[The records — start]

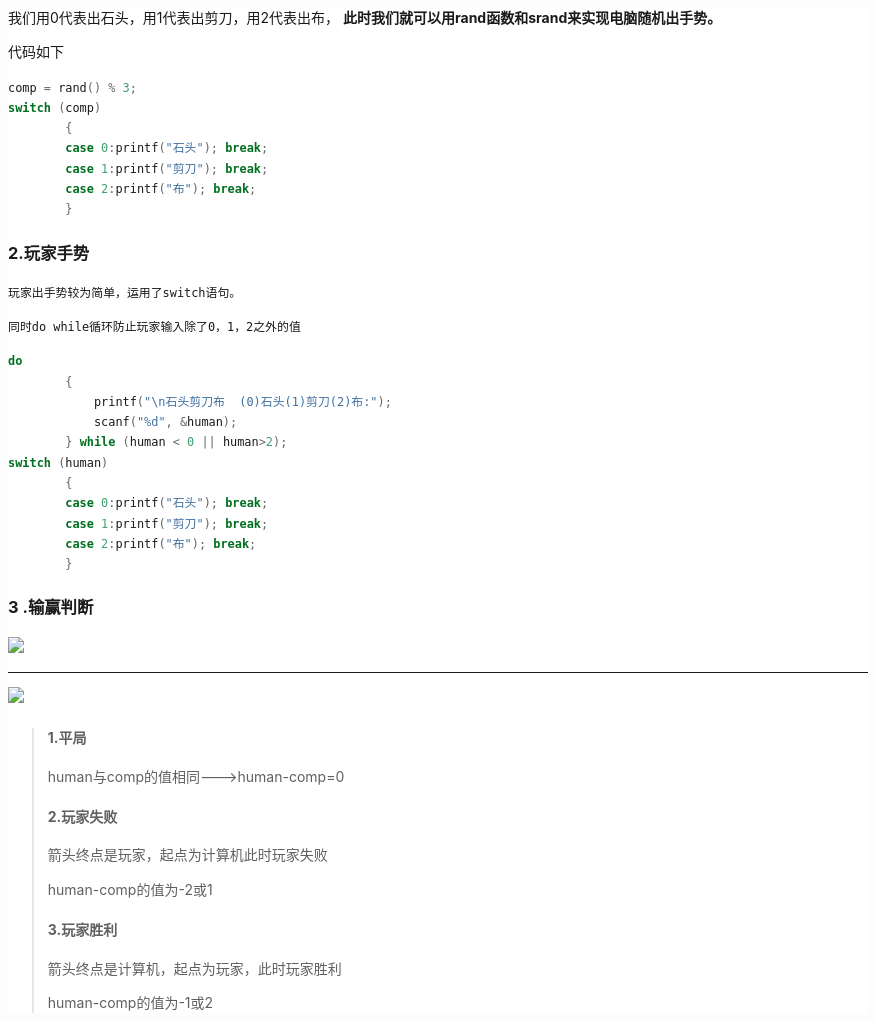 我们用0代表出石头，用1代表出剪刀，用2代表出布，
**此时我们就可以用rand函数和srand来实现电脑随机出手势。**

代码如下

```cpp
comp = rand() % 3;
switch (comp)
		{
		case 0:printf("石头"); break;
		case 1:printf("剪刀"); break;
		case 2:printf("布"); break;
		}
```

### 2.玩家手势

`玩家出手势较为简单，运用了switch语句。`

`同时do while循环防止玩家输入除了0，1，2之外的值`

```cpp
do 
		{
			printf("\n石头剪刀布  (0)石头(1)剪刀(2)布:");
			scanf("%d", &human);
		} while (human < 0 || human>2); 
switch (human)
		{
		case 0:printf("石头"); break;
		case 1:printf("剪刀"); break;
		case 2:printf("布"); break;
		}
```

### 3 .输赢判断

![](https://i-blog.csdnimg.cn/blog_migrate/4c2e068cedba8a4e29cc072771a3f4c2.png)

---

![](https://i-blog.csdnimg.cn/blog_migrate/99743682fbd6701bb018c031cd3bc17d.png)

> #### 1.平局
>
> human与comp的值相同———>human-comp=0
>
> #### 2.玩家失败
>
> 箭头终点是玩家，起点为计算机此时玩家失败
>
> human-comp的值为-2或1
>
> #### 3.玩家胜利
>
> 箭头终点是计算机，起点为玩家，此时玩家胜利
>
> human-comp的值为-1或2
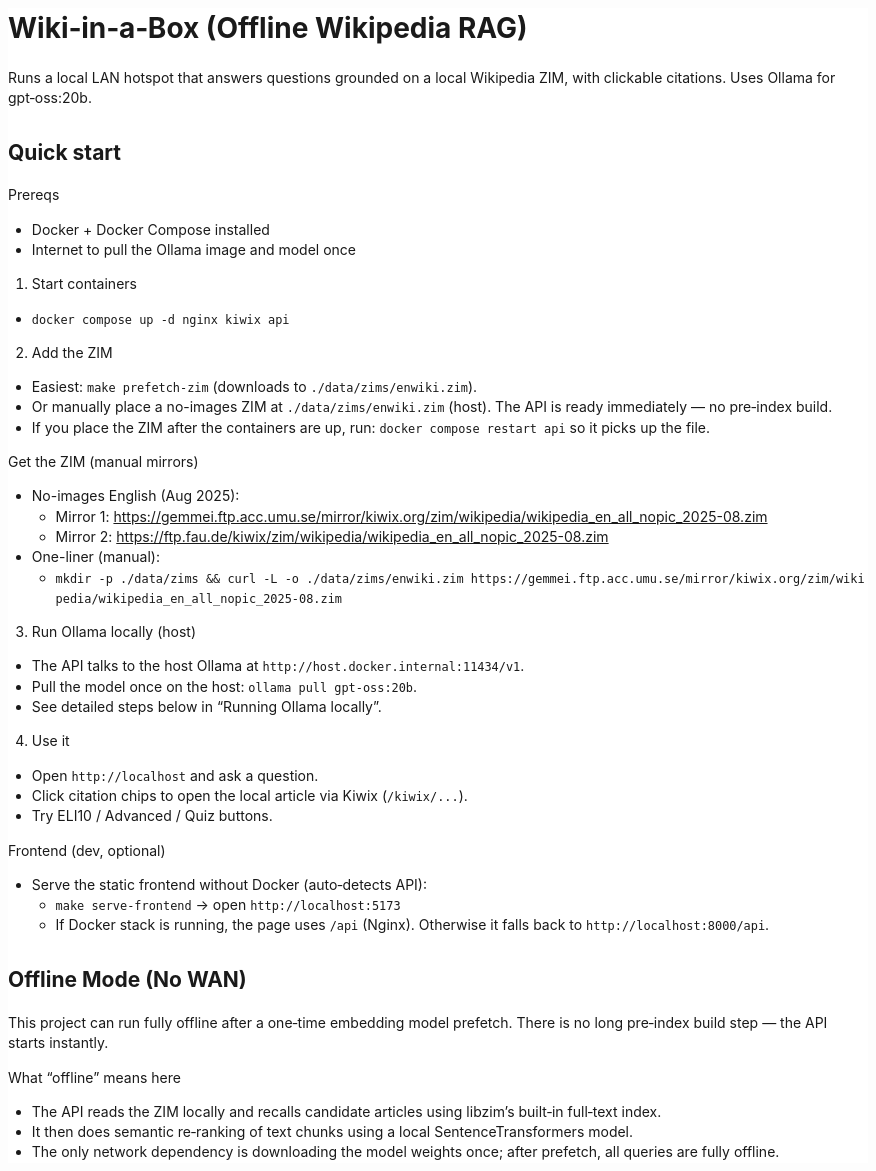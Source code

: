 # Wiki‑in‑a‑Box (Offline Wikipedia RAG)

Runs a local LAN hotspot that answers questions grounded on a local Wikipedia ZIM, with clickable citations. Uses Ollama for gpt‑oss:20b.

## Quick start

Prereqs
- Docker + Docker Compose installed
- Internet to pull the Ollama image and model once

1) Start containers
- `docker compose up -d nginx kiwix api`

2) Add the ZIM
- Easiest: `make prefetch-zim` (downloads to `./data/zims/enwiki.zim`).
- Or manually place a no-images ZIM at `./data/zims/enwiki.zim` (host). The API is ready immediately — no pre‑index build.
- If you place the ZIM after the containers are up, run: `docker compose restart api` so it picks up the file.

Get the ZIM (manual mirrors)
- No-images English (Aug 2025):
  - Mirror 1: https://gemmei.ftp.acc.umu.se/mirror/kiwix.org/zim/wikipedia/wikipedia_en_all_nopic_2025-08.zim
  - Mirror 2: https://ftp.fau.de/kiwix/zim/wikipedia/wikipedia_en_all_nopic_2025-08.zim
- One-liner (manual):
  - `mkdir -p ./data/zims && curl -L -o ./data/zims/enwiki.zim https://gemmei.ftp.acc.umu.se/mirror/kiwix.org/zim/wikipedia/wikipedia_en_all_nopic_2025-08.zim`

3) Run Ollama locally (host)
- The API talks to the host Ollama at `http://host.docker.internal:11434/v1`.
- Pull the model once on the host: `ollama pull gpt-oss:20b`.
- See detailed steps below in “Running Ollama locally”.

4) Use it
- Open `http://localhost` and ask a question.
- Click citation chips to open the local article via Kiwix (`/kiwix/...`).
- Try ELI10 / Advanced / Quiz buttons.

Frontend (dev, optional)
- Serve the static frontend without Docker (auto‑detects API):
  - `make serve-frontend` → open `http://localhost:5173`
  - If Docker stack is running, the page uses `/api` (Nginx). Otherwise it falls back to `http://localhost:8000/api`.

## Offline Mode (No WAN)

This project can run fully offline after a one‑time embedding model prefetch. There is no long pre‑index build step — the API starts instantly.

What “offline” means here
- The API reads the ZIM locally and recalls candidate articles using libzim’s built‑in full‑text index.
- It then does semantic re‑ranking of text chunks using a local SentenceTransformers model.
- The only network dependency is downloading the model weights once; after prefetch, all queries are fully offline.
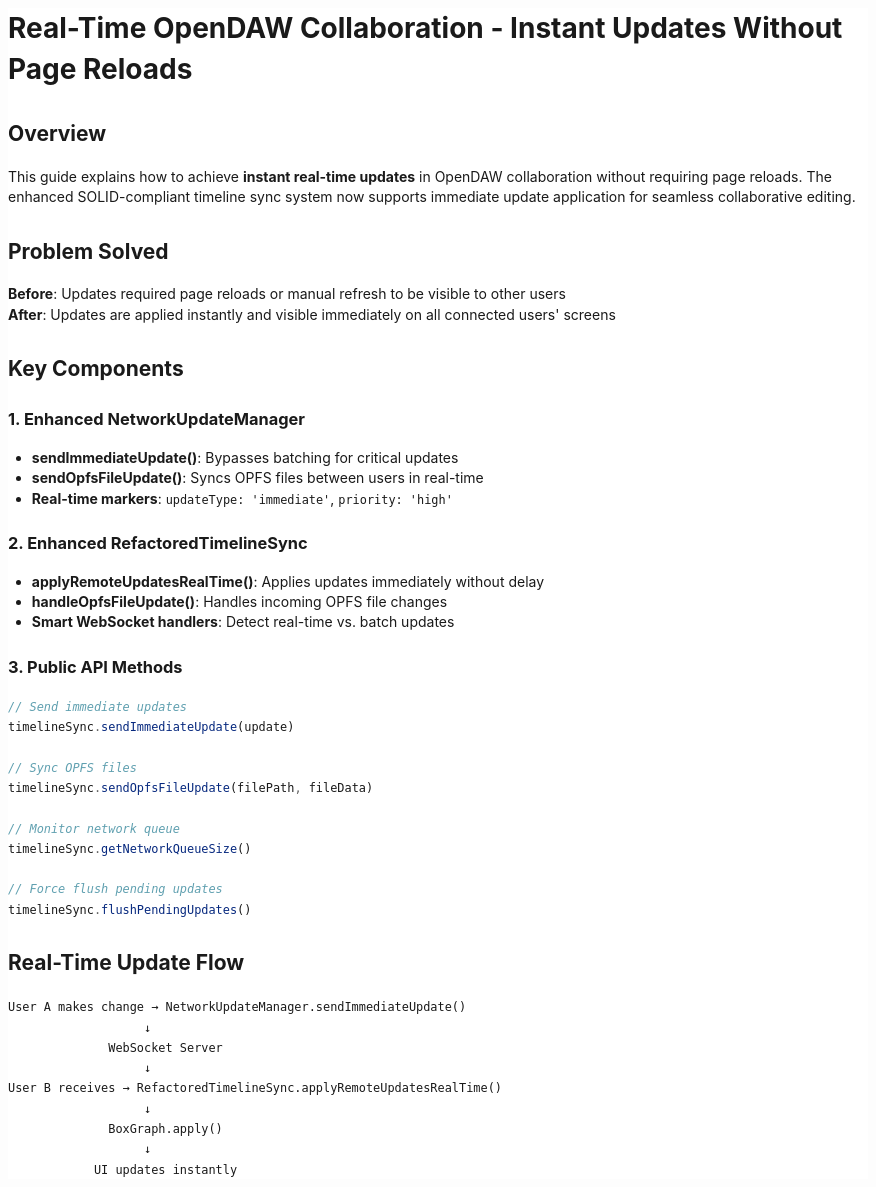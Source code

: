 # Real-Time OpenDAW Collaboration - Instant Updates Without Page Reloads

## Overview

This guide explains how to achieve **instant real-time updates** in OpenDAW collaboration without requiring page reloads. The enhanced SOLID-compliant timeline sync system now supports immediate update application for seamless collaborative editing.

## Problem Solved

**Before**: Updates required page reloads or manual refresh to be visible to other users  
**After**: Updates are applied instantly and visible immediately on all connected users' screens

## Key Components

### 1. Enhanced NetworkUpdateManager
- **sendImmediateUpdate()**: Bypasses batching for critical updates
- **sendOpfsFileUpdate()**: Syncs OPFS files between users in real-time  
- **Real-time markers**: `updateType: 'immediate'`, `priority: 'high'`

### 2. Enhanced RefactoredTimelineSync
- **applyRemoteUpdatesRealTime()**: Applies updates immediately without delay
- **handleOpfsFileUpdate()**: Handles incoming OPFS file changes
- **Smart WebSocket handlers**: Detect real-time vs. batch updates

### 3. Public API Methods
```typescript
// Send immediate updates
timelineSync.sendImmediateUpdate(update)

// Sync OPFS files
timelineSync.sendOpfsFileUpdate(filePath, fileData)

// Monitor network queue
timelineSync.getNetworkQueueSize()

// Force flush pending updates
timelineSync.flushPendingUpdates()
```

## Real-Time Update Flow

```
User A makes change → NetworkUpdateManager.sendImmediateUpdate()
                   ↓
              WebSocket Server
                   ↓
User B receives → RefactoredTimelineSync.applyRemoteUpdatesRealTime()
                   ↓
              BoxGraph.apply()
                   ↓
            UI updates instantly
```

[The records — finish]

Lines holding the word "using" are the answer; copy each one from the records above.

- The API reads the ZIM locally and recalls candidate articles using libzim’s built‑in full‑text index.
- It then does semantic re‑ranking of text chunks using a local SentenceTransformers model.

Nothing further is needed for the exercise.